Помимо картин и живописных образов – книги, многие сотни разных книг, старых и молодых, тонких, как катехизис, и толстых словно корзина для пикника в окрестностях Догвиля, глупых, как отдышка старого каторжника и умных, как дневной фонарь Диогена из Синопа, – все эти книги составляли для него основу жизни, да что там основу, – саму жизнь, материю бытия.
Книги вошли в его жизнь с самого раннего детства, он ещё не умел читать и распознавать буквы, но каким-то неведомым и причудным образом он умел воспринимать их содержание, лишь только его маленькие ручонки прикасались к ним.
Может быть отсутствие внимания матери в детстве и её вечное неприсутствие, отдаленность и эмоциональная холодность сделали для него книги существами вечного порядка, защитниками от вселенского хаоса.
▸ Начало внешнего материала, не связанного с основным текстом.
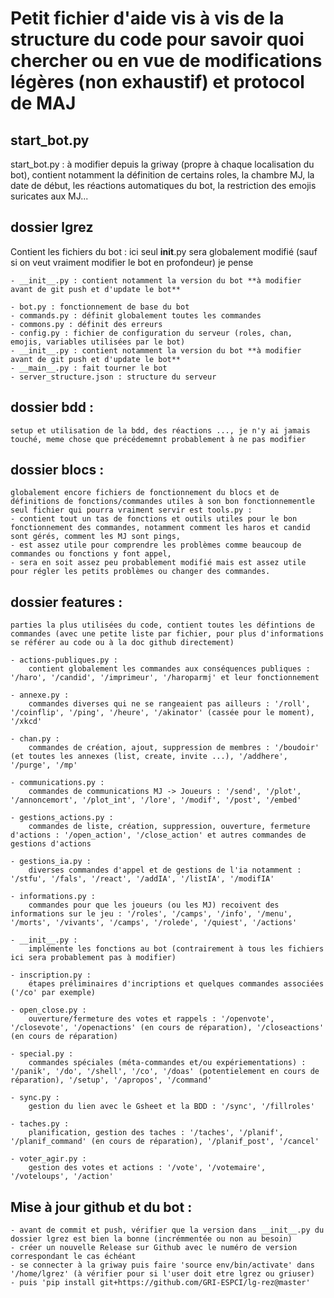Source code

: # Petit fichier d'aide vis à vis de la structure du code pour savoir quoi chercher ou en vue de modifications légères (non exhaustif) et protocol de MAJ

## start_bot.py

start_bot.py : à modifier depuis la griway (propre à chaque localisation du bot), contient notamment la définition de certains roles, la chambre MJ, la date de début, les réactions automatiques du bot, la restriction des emojis suricates aux MJ...

## dossier lgrez
Contient les fichiers du bot : 
ici seul __init__.py sera globalement modifié (sauf si on veut vraiment modifier le bot en profondeur) je pense
	
	- __init__.py : contient notamment la version du bot **à modifier avant de git push et d'update le bot**
			
	- bot.py : fonctionnement de base du bot
	- commands.py : définit globalement toutes les commandes
	- commons.py : définit des erreurs
	- config.py : fichier de configuration du serveur (roles, chan, emojis, variables utilisées par le bot)
	- __init__.py : contient notamment la version du bot **à modifier avant de git push et d'update le bot**
	- __main__.py : fait tourner le bot
	- server_structure.json : structure du serveur
	
## dossier bdd :
	setup et utilisation de la bdd, des réactions ..., je n'y ai jamais touché, meme chose que précédememnt probablement à ne pas modifier
			
## dossier blocs : 
	globalement encore fichiers de fonctionnement du blocs et de définitions de fonctions/commandes utiles à son bon fonctionnementle seul fichier qui pourra vraiment servir est tools.py : 
	- contient tout un tas de fonctions et outils utiles pour le bon fonctionnement des commandes, notamment comment les haros et candid sont gérés, comment les MJ sont pings, 
	- est assez utile pour comprendre les problèmes comme beaucoup de commandes ou fonctions y font appel,
	- sera en soit assez peu probablement modifié mais est assez utile pour régler les petits problèmes ou changer des commandes.
				
## dossier features : 
	parties la plus utilisées du code, contient toutes les défintions de commandes (avec une petite liste par fichier, pour plus d'informations se référer au code ou à la doc github directement)
			
	- actions-publiques.py : 
		contient globalement les commandes aux conséquences publiques : '/haro', '/candid', '/imprimeur', '/haroparmj' et leur fonctionnement
		
	- annexe.py : 
		commandes diverses qui ne se rangeaient pas ailleurs : '/roll', '/coinflip', '/ping', '/heure', '/akinator' (cassée pour le moment), '/xkcd'
		
	- chan.py : 
		commandes de création, ajout, suppression de membres : '/boudoir' (et toutes les annexes (list, create, invite ...), '/addhere', '/purge', '/mp' 
			
	- communications.py : 
		commandes de communications MJ -> Joueurs : '/send', '/plot', '/annoncemort', '/plot_int', '/lore', '/modif', '/post', '/embed'
			
	- gestions_actions.py : 
		commandes de liste, création, suppression, ouverture, fermeture d'actions : '/open_action', '/close_action' et autres commandes de gestions d'actions
			
	- gestions_ia.py : 
		diverses commandes d'appel et de gestions de l'ia notamment : '/stfu', '/fals', '/react', '/addIA', '/listIA', '/modifIA' 
			
	- informations.py : 
		commandes pour que les joueurs (ou les MJ) recoivent des informations sur le jeu : '/roles', '/camps', '/info', '/menu', '/morts', '/vivants', '/camps', '/rolede', '/quiest', '/actions'
			
	- __init__.py : 
		implémente les fonctions au bot (contrairement à tous les fichiers ici sera probablement pas à modifier)
			
	- inscription.py : 
		étapes préliminaires d'incriptions et quelques commandes associées ('/co' par exemple)
		
	- open_close.py : 
		ouverture/fermeture des votes et rappels : '/openvote', '/closevote', '/openactions' (en cours de réparation), '/closeactions' (en cours de réparation)
			
	- special.py : 
		commandes spéciales (méta-commandes et/ou expériementations) : '/panik', '/do', '/shell', '/co', '/doas' (potentielement en cours de réparation), '/setup', '/apropos', '/command' 
			
	- sync.py :
		gestion du lien avec le Gsheet et la BDD : '/sync', '/fillroles'
			 
	- taches.py : 
		planification, gestion des taches : '/taches', '/planif', '/planif_command' (en cours de réparation), '/planif_post', '/cancel'
			
	- voter_agir.py : 
		gestion des votes et actions : '/vote', '/votemaire', '/voteloups', '/action' 
		
		
## Mise à jour github et du bot : 
	- avant de commit et push, vérifier que la version dans __init__.py du dossier lgrez est bien la bonne (incrémmentée ou non au besoin)
	- créer un nouvelle Release sur Github avec le numéro de version correspondant le cas échéant
	- se connecter à la griway puis faire 'source env/bin/activate' dans '/home/lgrez' (à vérifier pour si l'user doit etre lgrez ou griuser)
	- puis 'pip install git+https://github.com/GRI-ESPCI/lg-rez@master'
Мысли о матери порождали в нём странные и тревожные воспоминания, которые более походили на эпический кинематограф, чем на отголоски призрачной реальности:
«По каналам, укрытым густым утренним туманом, скользит лодка, сопровождаемая белыми лебедями, в лодке – Лоэнгрин, поющий грустную песню. Чайки в небе кричат как кошки и превращаются в валькирий, завывающих, как сирены.
По узким набережным идут нюрнбергские трубадуры. Король Амфортас стоит с Кубком Вечной Жизни на гребне каменного моста и призывает Титуреля. Веселый смех раздается на набережной, молодые влюбленные бегут друг за другом навстречу своему счастью. Кто они? Не Тристан ли с Изольдой? Да, это они.
Их задорный смех полон жизни и счастья, в нем нет предчувствия скорой смерти и утраты.
Он угасал стремительно, так, как огарок церковной свечи заходится в безудержном слишком ярком пламени напоследок, превращая воск за секунды в невидимую субстанцию трансформированной энергии.
Запрокинув свою седую голову, со спутанными и давно немытыми волосами, этот умирающий человеко-бог, кумир миллионов, как-будто приобщался чему-то непостижимо высшему, невидимому при жизни и абсолютно безысходному, надвигающемуся на него, как грозовое темное небо, решившее участь людей без их ведома и какого-либо участия.
Мария поднесла к его горячим от долгой лихорадки губам ложку согретого вина. Вагнер стал судорожно пить, захлебываясь и расплескивая содержимое. Он впадал в забытие, принимаясь смотреть на стремительно ускользающий от него мир то глазами Амфортаса, то впавшего в высшую стадию любовного безумия и экстаза, юного и сентиментального Тристана.
Вагнер взглянул на золотые кудри Марии и словно, наконец-то, увидев окружающие его вещи в их истинном значении, встретился взглядом с янтарными, теплыми как солнечные лучи, глазами Изольды, которые через миг превратились в глаза его матери Иоганны, а потом – глазами Марии.
Он как-будто окунался в бездонные изумрудно-бирюзовые глубины ее лона. Кого именно? То ли своей матери, давно ушедшей и все еще такой любимой и пахнущей лесными травами и каплями проливного дождя; то ли Марии, чьи нежные руки с запахом пармской фиалки заботливо укрывали его пледом от сквозняков и утренней влажной прохлады с каналов.
Все они, эти женщины, слились в какой-то единный, по-своему дорогой и такой древний образ, который перед его угасающим взором предстал лазоревой плоскостью бескрайнего океана, принимающего в свои глубины раскаленный шар вечного, как жизнь и смерть одновременно, – солнца. Гибели и возрождения всего живого и настоящего».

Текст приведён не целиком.